**What the task asks:** Set down each entry again exactly as written.
┌──
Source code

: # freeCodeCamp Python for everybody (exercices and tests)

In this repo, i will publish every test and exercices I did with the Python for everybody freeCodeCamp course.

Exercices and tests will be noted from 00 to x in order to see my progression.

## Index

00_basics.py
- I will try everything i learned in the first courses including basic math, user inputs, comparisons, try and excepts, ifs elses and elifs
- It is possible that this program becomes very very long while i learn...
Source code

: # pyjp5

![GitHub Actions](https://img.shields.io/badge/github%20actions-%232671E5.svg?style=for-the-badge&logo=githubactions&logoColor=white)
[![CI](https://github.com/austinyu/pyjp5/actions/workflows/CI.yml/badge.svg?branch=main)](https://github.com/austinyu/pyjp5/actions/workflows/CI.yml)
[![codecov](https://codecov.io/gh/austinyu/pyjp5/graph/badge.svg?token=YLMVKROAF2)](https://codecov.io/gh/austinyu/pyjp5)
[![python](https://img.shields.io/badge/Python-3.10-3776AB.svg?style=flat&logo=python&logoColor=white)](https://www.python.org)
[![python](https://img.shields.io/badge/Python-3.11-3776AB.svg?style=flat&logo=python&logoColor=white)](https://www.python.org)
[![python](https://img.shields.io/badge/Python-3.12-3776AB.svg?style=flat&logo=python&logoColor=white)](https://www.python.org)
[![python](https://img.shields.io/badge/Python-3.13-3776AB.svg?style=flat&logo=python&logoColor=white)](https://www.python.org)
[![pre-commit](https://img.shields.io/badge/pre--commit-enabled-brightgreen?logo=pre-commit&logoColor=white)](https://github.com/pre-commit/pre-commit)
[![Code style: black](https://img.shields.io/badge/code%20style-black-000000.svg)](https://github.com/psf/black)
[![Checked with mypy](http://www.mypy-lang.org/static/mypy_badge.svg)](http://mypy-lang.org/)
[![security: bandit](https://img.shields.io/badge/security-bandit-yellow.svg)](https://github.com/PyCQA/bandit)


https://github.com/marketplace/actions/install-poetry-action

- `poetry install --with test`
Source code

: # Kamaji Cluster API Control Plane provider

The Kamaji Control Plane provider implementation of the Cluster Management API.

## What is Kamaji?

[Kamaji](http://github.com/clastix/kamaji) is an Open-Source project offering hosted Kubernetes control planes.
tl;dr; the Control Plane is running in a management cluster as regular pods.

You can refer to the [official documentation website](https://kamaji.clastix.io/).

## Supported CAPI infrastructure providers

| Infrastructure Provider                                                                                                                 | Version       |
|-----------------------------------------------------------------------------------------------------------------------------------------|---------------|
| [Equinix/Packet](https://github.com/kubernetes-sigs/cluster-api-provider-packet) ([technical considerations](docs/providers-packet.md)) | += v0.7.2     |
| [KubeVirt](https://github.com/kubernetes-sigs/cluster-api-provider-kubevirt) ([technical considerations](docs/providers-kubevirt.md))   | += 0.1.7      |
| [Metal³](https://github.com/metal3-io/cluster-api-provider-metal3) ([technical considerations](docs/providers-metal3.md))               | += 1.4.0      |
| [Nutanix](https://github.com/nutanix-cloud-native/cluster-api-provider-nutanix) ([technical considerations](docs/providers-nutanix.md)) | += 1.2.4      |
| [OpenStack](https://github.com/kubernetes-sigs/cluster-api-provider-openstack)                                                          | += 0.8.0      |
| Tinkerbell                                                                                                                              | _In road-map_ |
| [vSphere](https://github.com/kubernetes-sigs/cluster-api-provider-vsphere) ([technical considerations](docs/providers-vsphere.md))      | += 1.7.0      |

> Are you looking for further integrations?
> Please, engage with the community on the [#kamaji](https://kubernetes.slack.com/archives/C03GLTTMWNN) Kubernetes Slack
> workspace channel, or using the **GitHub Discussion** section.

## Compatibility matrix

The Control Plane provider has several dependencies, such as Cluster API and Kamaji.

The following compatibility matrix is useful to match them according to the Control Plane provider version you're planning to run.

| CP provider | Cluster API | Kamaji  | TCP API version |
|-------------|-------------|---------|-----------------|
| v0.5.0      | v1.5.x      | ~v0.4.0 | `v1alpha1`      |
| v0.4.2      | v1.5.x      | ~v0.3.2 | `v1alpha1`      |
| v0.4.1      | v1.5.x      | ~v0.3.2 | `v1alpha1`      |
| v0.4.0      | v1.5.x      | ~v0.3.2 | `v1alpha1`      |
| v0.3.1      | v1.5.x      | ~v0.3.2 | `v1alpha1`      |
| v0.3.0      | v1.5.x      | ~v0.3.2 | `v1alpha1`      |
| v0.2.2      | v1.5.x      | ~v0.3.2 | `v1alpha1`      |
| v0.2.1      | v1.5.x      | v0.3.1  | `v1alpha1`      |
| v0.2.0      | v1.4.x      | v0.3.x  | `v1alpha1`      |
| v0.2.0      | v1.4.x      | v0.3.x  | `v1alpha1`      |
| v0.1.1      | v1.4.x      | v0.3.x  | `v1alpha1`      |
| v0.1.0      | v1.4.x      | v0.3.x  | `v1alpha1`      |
└──
**Written answer:**
Source code

: # freeCodeCamp Python for everybody (exercices and tests)

In this repo, i will publish every test and exercices I did with the Python for everybody freeCodeCamp course.

Exercices and tests will be noted from 00 to x in order to see my progression.

## Index

00_basics.py
- I will try everything i learned in the first courses including basic math, user inputs, comparisons, try and excepts, ifs elses and elifs
- It is possible that this program becomes very very long while i learn...
Source code

: # pyjp5

![GitHub Actions](https://img.shields.io/badge/github%20actions-%232671E5.svg?style=for-the-badge&logo=githubactions&logoColor=white)
[![CI](https://github.com/austinyu/pyjp5/actions/workflows/CI.yml/badge.svg?branch=main)](https://github.com/austinyu/pyjp5/actions/workflows/CI.yml)
[![codecov](https://codecov.io/gh/austinyu/pyjp5/graph/badge.svg?token=YLMVKROAF2)](https://codecov.io/gh/austinyu/pyjp5)
[![python](https://img.shields.io/badge/Python-3.10-3776AB.svg?style=flat&logo=python&logoColor=white)](https://www.python.org)
[![python](https://img.shields.io/badge/Python-3.11-3776AB.svg?style=flat&logo=python&logoColor=white)](https://www.python.org)
[![python](https://img.shields.io/badge/Python-3.12-3776AB.svg?style=flat&logo=python&logoColor=white)](https://www.python.org)
[![python](https://img.shields.io/badge/Python-3.13-3776AB.svg?style=flat&logo=python&logoColor=white)](https://www.python.org)
[![pre-commit](https://img.shields.io/badge/pre--commit-enabled-brightgreen?logo=pre-commit&logoColor=white)](https://github.com/pre-commit/pre-commit)
[![Code style: black](https://img.shields.io/badge/code%20style-black-000000.svg)](https://github.com/psf/black)
[![Checked with mypy](http://www.mypy-lang.org/static/mypy_badge.svg)](http://mypy-lang.org/)
[![security: bandit](https://img.shields.io/badge/security-bandit-yellow.svg)](https://github.com/PyCQA/bandit)


https://github.com/marketplace/actions/install-poetry-action

- `poetry install --with test`
Source code

: # Kamaji Cluster API Control Plane provider

The Kamaji Control Plane provider implementation of the Cluster Management API.

## What is Kamaji?

[Kamaji](http://github.com/clastix/kamaji) is an Open-Source project offering hosted Kubernetes control planes.
tl;dr; the Control Plane is running in a management cluster as regular pods.

You can refer to the [official documentation website](https://kamaji.clastix.io/).

## Supported CAPI infrastructure providers

| Infrastructure Provider                                                                                                                 | Version       |
|-----------------------------------------------------------------------------------------------------------------------------------------|---------------|
| [Equinix/Packet](https://github.com/kubernetes-sigs/cluster-api-provider-packet) ([technical considerations](docs/providers-packet.md)) | += v0.7.2     |
| [KubeVirt](https://github.com/kubernetes-sigs/cluster-api-provider-kubevirt) ([technical considerations](docs/providers-kubevirt.md))   | += 0.1.7      |
| [Metal³](https://github.com/metal3-io/cluster-api-provider-metal3) ([technical considerations](docs/providers-metal3.md))               | += 1.4.0      |
| [Nutanix](https://github.com/nutanix-cloud-native/cluster-api-provider-nutanix) ([technical considerations](docs/providers-nutanix.md)) | += 1.2.4      |
| [OpenStack](https://github.com/kubernetes-sigs/cluster-api-provider-openstack)                                                          | += 0.8.0      |
| Tinkerbell                                                                                                                              | _In road-map_ |
| [vSphere](https://github.com/kubernetes-sigs/cluster-api-provider-vsphere) ([technical considerations](docs/providers-vsphere.md))      | += 1.7.0      |

> Are you looking for further integrations?
> Please, engage with the community on the [#kamaji](https://kubernetes.slack.com/archives/C03GLTTMWNN) Kubernetes Slack
> workspace channel, or using the **GitHub Discussion** section.

## Compatibility matrix

The Control Plane provider has several dependencies, such as Cluster API and Kamaji.

The following compatibility matrix is useful to match them according to the Control Plane provider version you're planning to run.

| CP provider | Cluster API | Kamaji  | TCP API version |
|-------------|-------------|---------|-----------------|
| v0.5.0      | v1.5.x      | ~v0.4.0 | `v1alpha1`      |
| v0.4.2      | v1.5.x      | ~v0.3.2 | `v1alpha1`      |
| v0.4.1      | v1.5.x      | ~v0.3.2 | `v1alpha1`      |
| v0.4.0      | v1.5.x      | ~v0.3.2 | `v1alpha1`      |
| v0.3.1      | v1.5.x      | ~v0.3.2 | `v1alpha1`      |
| v0.3.0      | v1.5.x      | ~v0.3.2 | `v1alpha1`      |
| v0.2.2      | v1.5.x      | ~v0.3.2 | `v1alpha1`      |
| v0.2.1      | v1.5.x      | v0.3.1  | `v1alpha1`      |
| v0.2.0      | v1.4.x      | v0.3.x  | `v1alpha1`      |
| v0.2.0      | v1.4.x      | v0.3.x  | `v1alpha1`      |
| v0.1.1      | v1.4.x      | v0.3.x  | `v1alpha1`      |
| v0.1.0      | v1.4.x      | v0.3.x  | `v1alpha1`      |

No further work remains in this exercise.